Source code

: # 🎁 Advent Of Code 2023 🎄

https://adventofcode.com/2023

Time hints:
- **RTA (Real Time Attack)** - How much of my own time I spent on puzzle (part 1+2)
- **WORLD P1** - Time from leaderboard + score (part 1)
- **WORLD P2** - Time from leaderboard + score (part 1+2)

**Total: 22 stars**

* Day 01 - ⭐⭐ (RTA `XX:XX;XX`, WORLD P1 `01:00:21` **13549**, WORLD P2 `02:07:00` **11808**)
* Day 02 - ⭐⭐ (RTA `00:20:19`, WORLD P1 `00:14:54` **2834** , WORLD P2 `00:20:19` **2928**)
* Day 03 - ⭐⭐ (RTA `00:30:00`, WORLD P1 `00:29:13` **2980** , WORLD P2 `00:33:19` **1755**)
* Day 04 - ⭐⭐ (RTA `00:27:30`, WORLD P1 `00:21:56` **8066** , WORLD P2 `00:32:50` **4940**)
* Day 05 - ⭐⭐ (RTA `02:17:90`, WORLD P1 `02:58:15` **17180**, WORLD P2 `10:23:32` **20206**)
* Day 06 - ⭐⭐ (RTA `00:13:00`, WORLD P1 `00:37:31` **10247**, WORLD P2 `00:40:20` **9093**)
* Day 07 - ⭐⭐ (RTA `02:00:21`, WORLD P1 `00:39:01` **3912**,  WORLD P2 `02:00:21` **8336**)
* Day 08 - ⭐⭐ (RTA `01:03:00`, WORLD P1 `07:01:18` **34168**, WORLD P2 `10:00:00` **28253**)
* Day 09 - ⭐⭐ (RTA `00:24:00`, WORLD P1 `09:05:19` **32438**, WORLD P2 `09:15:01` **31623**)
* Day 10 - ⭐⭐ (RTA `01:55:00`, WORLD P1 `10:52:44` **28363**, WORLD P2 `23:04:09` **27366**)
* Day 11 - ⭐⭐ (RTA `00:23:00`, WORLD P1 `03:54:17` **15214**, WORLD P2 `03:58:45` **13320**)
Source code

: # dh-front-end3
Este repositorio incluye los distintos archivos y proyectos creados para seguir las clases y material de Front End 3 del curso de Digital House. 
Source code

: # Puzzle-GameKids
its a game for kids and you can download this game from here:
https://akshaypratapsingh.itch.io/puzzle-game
________________
#### PROBLEM STATEMENT
Would you give the listing again, word for word?

#### OUTPUT FOR THIS TASK
Source code

: # 🎁 Advent Of Code 2023 🎄

https://adventofcode.com/2023

Time hints:
- **RTA (Real Time Attack)** - How much of my own time I spent on puzzle (part 1+2)
- **WORLD P1** - Time from leaderboard + score (part 1)
- **WORLD P2** - Time from leaderboard + score (part 1+2)

**Total: 22 stars**

* Day 01 - ⭐⭐ (RTA `XX:XX;XX`, WORLD P1 `01:00:21` **13549**, WORLD P2 `02:07:00` **11808**)
* Day 02 - ⭐⭐ (RTA `00:20:19`, WORLD P1 `00:14:54` **2834** , WORLD P2 `00:20:19` **2928**)
* Day 03 - ⭐⭐ (RTA `00:30:00`, WORLD P1 `00:29:13` **2980** , WORLD P2 `00:33:19` **1755**)
* Day 04 - ⭐⭐ (RTA `00:27:30`, WORLD P1 `00:21:56` **8066** , WORLD P2 `00:32:50` **4940**)
* Day 05 - ⭐⭐ (RTA `02:17:90`, WORLD P1 `02:58:15` **17180**, WORLD P2 `10:23:32` **20206**)
* Day 06 - ⭐⭐ (RTA `00:13:00`, WORLD P1 `00:37:31` **10247**, WORLD P2 `00:40:20` **9093**)
* Day 07 - ⭐⭐ (RTA `02:00:21`, WORLD P1 `00:39:01` **3912**,  WORLD P2 `02:00:21` **8336**)
* Day 08 - ⭐⭐ (RTA `01:03:00`, WORLD P1 `07:01:18` **34168**, WORLD P2 `10:00:00` **28253**)
* Day 09 - ⭐⭐ (RTA `00:24:00`, WORLD P1 `09:05:19` **32438**, WORLD P2 `09:15:01` **31623**)
* Day 10 - ⭐⭐ (RTA `01:55:00`, WORLD P1 `10:52:44` **28363**, WORLD P2 `23:04:09` **27366**)
* Day 11 - ⭐⭐ (RTA `00:23:00`, WORLD P1 `03:54:17` **15214**, WORLD P2 `03:58:45` **13320**)
Source code

: # dh-front-end3
Este repositorio incluye los distintos archivos y proyectos creados para seguir las clases y material de Front End 3 del curso de Digital House. 
Source code

: # Puzzle-GameKids
its a game for kids and you can download this game from here:
https://akshaypratapsingh.itch.io/puzzle-game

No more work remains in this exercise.